[Start of Attachment]
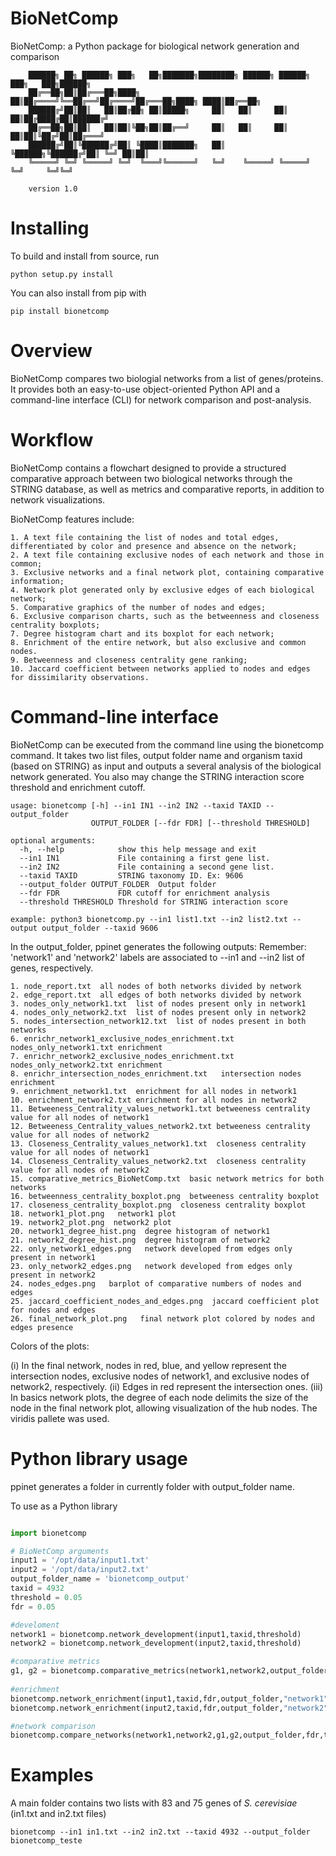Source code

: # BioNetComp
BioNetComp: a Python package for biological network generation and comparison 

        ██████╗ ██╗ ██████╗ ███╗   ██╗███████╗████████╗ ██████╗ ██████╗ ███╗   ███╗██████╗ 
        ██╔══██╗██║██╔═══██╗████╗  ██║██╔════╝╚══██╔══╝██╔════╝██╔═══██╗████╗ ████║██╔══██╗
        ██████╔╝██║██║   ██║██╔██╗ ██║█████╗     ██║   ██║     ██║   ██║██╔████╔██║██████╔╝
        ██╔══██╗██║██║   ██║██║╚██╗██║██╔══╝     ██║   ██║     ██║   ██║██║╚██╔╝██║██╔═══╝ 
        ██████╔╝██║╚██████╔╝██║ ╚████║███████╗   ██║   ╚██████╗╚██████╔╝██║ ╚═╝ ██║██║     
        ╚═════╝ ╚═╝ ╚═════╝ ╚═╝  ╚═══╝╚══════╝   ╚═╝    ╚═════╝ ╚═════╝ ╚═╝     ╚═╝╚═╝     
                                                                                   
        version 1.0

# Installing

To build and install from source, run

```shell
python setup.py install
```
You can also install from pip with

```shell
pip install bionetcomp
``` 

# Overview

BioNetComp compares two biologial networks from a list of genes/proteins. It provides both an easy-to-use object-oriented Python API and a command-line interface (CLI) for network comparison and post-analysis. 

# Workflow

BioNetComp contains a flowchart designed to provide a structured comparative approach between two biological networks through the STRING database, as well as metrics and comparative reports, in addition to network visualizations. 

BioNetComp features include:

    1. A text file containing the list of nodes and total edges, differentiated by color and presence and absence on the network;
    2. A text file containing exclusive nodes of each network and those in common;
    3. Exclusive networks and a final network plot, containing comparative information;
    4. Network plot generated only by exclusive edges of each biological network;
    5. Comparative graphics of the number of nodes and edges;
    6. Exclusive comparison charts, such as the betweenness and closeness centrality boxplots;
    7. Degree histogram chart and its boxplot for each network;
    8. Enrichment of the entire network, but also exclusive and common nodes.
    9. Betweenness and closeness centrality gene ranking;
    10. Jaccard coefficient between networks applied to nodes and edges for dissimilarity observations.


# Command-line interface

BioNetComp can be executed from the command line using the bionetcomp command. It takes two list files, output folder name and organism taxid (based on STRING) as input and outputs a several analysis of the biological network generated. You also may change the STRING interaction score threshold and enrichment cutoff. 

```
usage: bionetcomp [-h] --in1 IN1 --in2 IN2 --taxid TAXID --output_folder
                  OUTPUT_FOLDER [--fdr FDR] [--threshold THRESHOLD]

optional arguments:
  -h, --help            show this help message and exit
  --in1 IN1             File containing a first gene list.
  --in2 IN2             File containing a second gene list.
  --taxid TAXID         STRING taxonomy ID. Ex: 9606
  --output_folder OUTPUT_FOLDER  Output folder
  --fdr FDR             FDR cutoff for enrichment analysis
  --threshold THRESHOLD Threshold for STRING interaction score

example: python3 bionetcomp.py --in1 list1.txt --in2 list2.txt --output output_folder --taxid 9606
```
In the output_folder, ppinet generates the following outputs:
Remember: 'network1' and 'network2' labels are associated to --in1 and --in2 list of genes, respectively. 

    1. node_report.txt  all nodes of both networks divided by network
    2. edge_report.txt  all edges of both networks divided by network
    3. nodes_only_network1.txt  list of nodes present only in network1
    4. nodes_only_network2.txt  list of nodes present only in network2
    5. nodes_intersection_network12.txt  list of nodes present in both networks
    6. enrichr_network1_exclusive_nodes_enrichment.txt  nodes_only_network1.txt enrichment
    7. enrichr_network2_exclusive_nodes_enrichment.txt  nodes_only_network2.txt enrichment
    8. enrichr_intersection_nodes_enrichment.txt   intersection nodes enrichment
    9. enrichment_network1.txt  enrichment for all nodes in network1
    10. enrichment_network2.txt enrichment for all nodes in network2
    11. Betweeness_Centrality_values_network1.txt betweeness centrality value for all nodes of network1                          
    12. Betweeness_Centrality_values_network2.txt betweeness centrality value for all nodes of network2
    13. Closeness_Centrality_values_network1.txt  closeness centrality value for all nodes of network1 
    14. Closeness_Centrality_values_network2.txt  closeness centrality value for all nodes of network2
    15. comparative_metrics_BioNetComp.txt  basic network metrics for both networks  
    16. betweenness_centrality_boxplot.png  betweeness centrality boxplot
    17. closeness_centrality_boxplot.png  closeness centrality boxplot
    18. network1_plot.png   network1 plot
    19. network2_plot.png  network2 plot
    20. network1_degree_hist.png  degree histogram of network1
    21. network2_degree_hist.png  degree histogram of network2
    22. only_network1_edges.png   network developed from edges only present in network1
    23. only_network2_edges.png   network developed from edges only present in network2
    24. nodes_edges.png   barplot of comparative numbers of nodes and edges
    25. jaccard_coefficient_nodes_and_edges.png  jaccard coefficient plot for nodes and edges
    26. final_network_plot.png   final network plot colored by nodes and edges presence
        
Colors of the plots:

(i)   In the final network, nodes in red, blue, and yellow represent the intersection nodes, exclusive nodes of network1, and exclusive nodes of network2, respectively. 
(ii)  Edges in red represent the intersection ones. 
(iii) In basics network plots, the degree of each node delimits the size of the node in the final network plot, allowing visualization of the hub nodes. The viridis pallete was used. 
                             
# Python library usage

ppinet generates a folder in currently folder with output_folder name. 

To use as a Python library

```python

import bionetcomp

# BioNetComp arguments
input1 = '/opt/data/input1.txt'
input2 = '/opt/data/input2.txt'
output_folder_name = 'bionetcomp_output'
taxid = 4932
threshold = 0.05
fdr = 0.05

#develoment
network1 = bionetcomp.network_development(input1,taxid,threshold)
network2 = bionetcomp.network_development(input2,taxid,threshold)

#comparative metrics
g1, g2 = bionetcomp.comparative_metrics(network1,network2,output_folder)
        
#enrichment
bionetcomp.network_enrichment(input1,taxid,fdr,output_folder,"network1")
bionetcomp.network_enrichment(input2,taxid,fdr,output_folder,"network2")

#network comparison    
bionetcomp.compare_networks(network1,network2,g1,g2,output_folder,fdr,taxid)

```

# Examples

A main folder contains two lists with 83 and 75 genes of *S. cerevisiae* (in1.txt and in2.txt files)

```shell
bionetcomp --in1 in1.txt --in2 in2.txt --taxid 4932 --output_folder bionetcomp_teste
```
[End of Attachment]
■ WHAT YOU NEED TO DO
Show all lines from the entries that hold "usage".

■ WRITTEN ANSWER
usage: bionetcomp [-h] --in1 IN1 --in2 IN2 --taxid TAXID --output_folder
# Python library usage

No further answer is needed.